Advertisement

A hopeful era in American opera

Share

Bernstein: “Trouble in Tahiti.”

Karl Daymond, Stephanie Novacek, vocalists; City of London Sinfonia; Paul Daniel, conductor; Tom Cairns, director. (BBC Opus Arte DVD)

**

Menotti: “The Medium.”

Marie Powers, Anna Maria Alberghetti, Leo Coleman; Symphony Orchestra of Rome Radio Italiana; Thomas Schippers, conductor; Gian-Carlo Menotti, director. (VAI DVD)

*** 1/2

IN the late 1940s and early 1950s, it looked as though American opera might break through into popular culture. Menotti’s “The Medium” ran on Broadway for 211 performances in 1947-48; NBC commissioned Menotti’s “Amahl and Night Visitors” for television in 1951. Kurt Weill and Marc Blitzstein experimented with merging opera and the musical, and Leonard Bernstein made his own valiant attempt with the 45-minute “Trouble in Tahiti.”

Advertisement

A dark parody of postwar prosperity, “Trouble in Tahiti” proved a difficult balancing act, its musical style too tricky and its length too short to interest Broadway. And the subject matter, the seething anger underlying picture-postcard suburban life, seemed at odds with its jazzy musical style. But if this 1952 work was ahead of its time -- Sondheim would be hard to imagine without it -- it is perfect for a modern TV production like this one from the BBC. Unfortunately, the director, Tom Cairns, is so besotted with the ‘50s imagery (most of it five or six years later than the period of the opera) that he nearly drowns the whole the thing in campiness.

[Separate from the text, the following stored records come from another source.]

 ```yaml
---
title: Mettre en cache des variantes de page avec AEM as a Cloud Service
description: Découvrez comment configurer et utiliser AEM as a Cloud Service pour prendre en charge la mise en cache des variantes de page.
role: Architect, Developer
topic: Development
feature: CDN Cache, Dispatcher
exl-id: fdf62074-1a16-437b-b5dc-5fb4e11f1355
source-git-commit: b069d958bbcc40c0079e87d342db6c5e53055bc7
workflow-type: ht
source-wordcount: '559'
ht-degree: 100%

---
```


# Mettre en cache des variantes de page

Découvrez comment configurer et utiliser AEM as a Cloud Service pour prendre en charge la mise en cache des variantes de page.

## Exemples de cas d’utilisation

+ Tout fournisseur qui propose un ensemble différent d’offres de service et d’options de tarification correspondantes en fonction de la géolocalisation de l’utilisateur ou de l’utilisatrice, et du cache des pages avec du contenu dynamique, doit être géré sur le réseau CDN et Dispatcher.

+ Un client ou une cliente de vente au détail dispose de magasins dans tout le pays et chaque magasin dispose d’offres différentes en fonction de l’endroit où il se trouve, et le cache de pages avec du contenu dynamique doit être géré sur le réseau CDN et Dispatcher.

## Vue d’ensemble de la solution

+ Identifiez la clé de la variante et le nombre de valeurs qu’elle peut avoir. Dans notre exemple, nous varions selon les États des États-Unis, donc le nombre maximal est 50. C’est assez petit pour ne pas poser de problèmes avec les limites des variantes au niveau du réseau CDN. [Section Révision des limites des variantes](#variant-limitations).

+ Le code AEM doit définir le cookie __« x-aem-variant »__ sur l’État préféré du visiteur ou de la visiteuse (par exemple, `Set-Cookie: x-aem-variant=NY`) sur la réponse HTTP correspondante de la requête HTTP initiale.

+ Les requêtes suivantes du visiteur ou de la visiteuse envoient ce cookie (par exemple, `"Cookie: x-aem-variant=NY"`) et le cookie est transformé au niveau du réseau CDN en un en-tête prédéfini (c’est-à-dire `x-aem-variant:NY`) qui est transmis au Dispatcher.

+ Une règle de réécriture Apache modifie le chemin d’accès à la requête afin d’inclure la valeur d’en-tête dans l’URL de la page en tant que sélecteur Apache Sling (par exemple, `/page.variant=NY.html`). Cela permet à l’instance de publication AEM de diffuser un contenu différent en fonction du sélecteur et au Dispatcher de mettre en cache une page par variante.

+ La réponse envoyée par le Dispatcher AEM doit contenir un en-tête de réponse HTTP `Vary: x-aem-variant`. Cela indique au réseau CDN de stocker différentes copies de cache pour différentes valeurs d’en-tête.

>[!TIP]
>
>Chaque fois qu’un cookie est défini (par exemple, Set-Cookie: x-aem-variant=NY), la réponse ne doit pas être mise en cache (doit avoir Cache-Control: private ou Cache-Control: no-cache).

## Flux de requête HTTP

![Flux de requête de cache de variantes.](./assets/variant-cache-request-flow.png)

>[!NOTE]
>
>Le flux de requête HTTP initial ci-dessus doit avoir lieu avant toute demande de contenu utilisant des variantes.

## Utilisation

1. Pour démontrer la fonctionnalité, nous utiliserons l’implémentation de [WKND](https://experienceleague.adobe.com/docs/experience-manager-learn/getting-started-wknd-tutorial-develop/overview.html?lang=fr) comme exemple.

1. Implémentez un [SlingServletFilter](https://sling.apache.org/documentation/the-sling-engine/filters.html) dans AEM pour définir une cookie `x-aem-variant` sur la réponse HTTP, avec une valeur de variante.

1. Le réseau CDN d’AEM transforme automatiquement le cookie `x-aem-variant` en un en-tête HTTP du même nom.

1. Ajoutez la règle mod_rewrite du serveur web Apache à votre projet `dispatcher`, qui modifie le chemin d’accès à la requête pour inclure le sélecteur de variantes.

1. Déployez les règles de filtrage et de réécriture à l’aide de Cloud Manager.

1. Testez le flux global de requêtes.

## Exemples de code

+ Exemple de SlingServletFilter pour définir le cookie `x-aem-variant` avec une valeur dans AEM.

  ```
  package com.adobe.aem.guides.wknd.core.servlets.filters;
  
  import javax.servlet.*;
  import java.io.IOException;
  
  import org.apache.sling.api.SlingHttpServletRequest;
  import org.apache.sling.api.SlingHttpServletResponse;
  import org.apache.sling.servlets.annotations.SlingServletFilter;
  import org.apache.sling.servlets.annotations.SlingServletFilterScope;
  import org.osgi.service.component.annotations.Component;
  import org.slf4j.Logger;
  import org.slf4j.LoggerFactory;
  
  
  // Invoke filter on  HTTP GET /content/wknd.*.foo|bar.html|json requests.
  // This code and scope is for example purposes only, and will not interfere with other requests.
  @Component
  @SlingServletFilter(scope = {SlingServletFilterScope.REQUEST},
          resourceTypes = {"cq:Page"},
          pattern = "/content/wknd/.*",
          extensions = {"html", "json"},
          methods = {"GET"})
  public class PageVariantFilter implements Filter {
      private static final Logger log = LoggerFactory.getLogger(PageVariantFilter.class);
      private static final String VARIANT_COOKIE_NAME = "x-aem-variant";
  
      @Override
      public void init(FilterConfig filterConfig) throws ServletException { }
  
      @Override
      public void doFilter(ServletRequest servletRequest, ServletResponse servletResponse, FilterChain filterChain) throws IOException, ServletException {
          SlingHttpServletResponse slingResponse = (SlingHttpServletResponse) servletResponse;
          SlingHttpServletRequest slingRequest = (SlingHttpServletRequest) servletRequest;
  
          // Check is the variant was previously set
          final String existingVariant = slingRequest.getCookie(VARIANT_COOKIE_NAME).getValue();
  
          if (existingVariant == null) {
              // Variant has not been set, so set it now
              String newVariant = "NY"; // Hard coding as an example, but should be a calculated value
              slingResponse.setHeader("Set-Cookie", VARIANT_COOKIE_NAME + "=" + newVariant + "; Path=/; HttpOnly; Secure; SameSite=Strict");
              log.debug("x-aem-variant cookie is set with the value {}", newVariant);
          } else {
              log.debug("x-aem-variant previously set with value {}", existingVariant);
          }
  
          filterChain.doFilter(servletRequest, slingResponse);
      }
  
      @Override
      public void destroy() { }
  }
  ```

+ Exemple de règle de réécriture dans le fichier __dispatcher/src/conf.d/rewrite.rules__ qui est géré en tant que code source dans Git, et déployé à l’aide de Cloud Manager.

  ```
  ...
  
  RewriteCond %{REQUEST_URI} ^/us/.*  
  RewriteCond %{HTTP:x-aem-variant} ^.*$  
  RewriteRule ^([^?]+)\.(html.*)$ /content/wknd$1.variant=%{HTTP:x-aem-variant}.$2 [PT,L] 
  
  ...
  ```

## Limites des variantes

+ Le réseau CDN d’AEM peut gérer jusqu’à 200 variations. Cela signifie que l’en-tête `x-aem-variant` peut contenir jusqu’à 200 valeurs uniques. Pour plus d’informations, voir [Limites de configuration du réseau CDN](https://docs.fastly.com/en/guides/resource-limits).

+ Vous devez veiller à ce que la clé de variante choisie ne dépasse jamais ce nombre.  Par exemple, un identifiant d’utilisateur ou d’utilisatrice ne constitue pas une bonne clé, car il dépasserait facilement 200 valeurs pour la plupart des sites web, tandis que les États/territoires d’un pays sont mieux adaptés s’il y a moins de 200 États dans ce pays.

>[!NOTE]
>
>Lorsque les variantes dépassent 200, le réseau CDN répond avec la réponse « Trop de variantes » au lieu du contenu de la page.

The performances, though, are strong, in particular Paul Daniel’s conducting. So it’s too bad there isn’t a music-only track, especially given the aggressive use of sound effects.The BBC includes a 20-minute interview with the British Bernstein authorized biographer, Humphrey Burton, spreading misinformation, such as the idea that Bernstein was the first notable American composer not to study in Europe (neglecting, among others, Ives, Cowell, Cage and Harrison).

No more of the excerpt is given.